À la recherche de la chanson parfaite 

Parcourir l’œuvre de Beau Dommage, c’est également se faire hanter à nouveau par moult classiques qui auront marqué des générations… ne serait-ce que par leurs diffusions constantes — des décennies plus tard! — sur les radios francophones locales. 

Lorsqu’on invite le musicien, parolier, auteur et enseignant en écriture de chansons à se pencher sur les préceptes de la fameuse «toune parfaite», Robert Léger offre bien quelques indices tout en se faisant un brin mystique. «Si on savait vraiment comment y arriver, toutes nos chansons auraient traversé l’histoire et le temps», réplique-t-il, pince-sans-rire. «Il y a donc un peu de “magie” dans tout ça, mais si on analyse des chansons célèbres, on constate qu’elles sont souvent accompagnées de textes qui, des années plus tard, sont toujours vrais, touchants et rassembleurs, peu importe l’époque.» Du même souffle, le professeur précisera que les mots ne suffisent pas, bien évidemment. «Parce que des chansons, ça demeure, avant tout, des objets musicaux. La preuve: la demande pour des recueils de paroles de chansons est très faible! Ainsi, ça prend également une bonne mélodie, un groove communicatif, qui se mêle bien au texte, etc.» Il réaffirmera toutefois que «ça ne se calcule pas aussi bien que ça. C’est surtout une affaire de synchronisme qui n’est pas si évidente à reproduire!»

Pierre Huet en rajoute: «Il faut faire la différence entre être “là pour l’instant” et être “là pour toujours”. Prenons Montréal, par exemple, où on aborde l’enfance dans la ville. En l’écrivant, je me demandais ce qui était vrai pour moi, “pour l’instant”, et ce qui demeurerait vrai “pour toujours”. Je tentais donc d’éviter l’anecdotique. Mais bon, comme Robert le disait, si on savait vraiment comment les faire [ces succès], on en aurait fait tout le temps! On peut quand même tenter d’isoler ce qui est aussi vrai pour nous que pour les gens de Montréal ou encore d’Amos. Tu fais le mieux que tu peux en parlant de ta propre expérience tout en touchant du bois et en espérant que ça touche les autres!»

Tiens donc, en parlant du 514…

Montréal, d’hier à aujourd’hui…

«C’pas facile d’être amoureux à Montréal / Le ciel est bas, la terre est grise, le fleuve est sale»  

Ainsi démarre Montréal qui, 40 ans plus tard, a quand même pris quelques rides selon les principaux intéressés. 

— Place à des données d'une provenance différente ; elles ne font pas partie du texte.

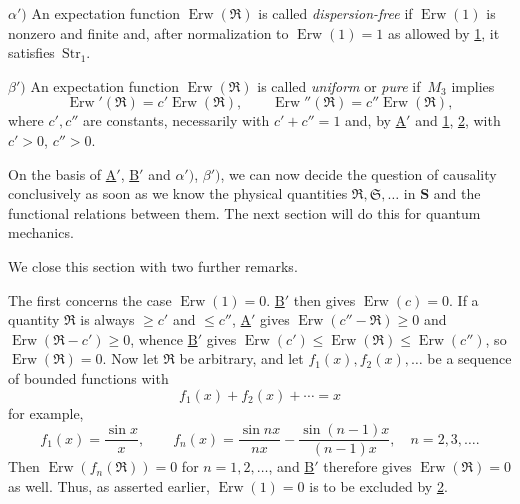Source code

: \documentclass[fontsize=13pt,twoside,openany,headings=normal,parskip=false,bookmarkpackage=false,DIV=calc]{scrbook}
\begin{document}
\noindent{}$\alpha')$\label{def:IV.1.alphaprime} An expectation function $\operatorname{Erw}(\mathfrak R)$ is called \emph{dispersion-free} if $\operatorname{Erw}(1)$ is nonzero and finite and, after normalization to $\operatorname{Erw}(1)=1$ as allowed by \hyperref[remark:IV.1.1]{1}, it satisfies~\hyperref[eq:IV.1.Str1]{$\mathrm{Str}_1$}.

\noindent{}$\beta')$\label{def:IV.1.betaprime} An expectation function $\operatorname{Erw}(\mathfrak R)$ is called \emph{uniform} or \emph{pure} if~\hyperref[eq:IV.1.M3]{$M_3$} implies
\[
\operatorname{Erw}'(\mathfrak R)=c'\operatorname{Erw}(\mathfrak R),\qquad
\operatorname{Erw}''(\mathfrak R)=c''\operatorname{Erw}(\mathfrak R),
\]
where $c',c''$ are constants, necessarily with $c'+c''=1$ and, by \hyperref[cond:IV.Aprime]{A$'$} and \hyperref[remark:IV.1.1]{1}, \hyperref[remark:IV.1.2]{2}, with $c'>0$, $c''>0$.

On the basis of \hyperref[cond:IV.Aprime]{A$'$}, \hyperref[cond:IV.Bprime]{B$'$} and \hyperref[def:IV.1.alphaprime]{$\alpha')$}, \hyperref[def:IV.1.betaprime]{$\beta')$}, we can now decide the question of causality conclusively as soon as we know the physical quantities $\mathfrak R,\mathfrak S,\ldots$ in $\boldsymbol{S}$ and the functional relations between them. The next section will do this for quantum mechanics.

We close this section with two further remarks.

The first concerns the case $\operatorname{Erw}(1)=0$. \hyperref[cond:IV.Bprime]{B$'$} then gives $\operatorname{Erw}(c)=0$. If a quantity $\mathfrak R$ is always $\geq c'$ and $\leq c''$, \hyperref[cond:IV.Aprime]{A$'$} gives $\operatorname{Erw}(c''-\mathfrak R)\geq0$ and $\operatorname{Erw}(\mathfrak R-c')\geq0$, whence \hyperref[cond:IV.Bprime]{B$'$} gives $\operatorname{Erw}(c')\leq\operatorname{Erw}(\mathfrak R)\leq\operatorname{Erw}(c'')$, so $\operatorname{Erw}(\mathfrak R)=0$. Now let $\mathfrak R$ be arbitrary, and let $f_1(x),f_2(x),\ldots$ be a sequence of bounded functions with
\[
f_1(x)+f_2(x)+\cdots=x
\]
for example,
\[
f_1(x)=\frac{\sin x}{x},\qquad
f_n(x)=\frac{\sin nx}{nx}-\frac{\sin(n-1)x}{(n-1)x},\quad n=2,3,\ldots.
\]
Then $\operatorname{Erw}(f_n(\mathfrak R))=0$ for $n=1,2,\ldots$, and \hyperref[cond:IV.Bprime]{B$'$} therefore gives $\operatorname{Erw}(\mathfrak R)=0$ as well. Thus, as asserted earlier, $\operatorname{Erw}(1)=0$ is to be excluded by \hyperref[remark:IV.1.2]{2}.
\end{document}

«C’est aujourd’hui très facile de tomber amoureux à Montréal!», s’esclaffe Robert Léger. Pierre Huet, lui, note qu’il abandonnerait la mention du fleuve s’il devait signer la pièce en 2014. «D’ailleurs, on me demandait récemment si j’aurais envie d’écrire une chanson pour le 375e anniversaire de Montréal. Je dois avouer que ça me tente, mais c’est un maudit défi! Bien que les racines demeurent, c’est un tout autre Montréal — la ville est maintenant plus multiculturelle qu’à l’époque, notamment — et nommer que des noms de rues serait futile.  Mais j’aime toujours cette ville et je m’en ennuie quand je m’en éloigne!»

Un amour qui pourrait même pousser le collectif à reprendre ces instruments si la Ville allait (finalement) de l’avant avec son projet de baptiser une voie ou un espace public en l’honneur de Beau Dommage.  

Microsillons sera disponible en magasin dès le 18 novembre sur étiquette Universal.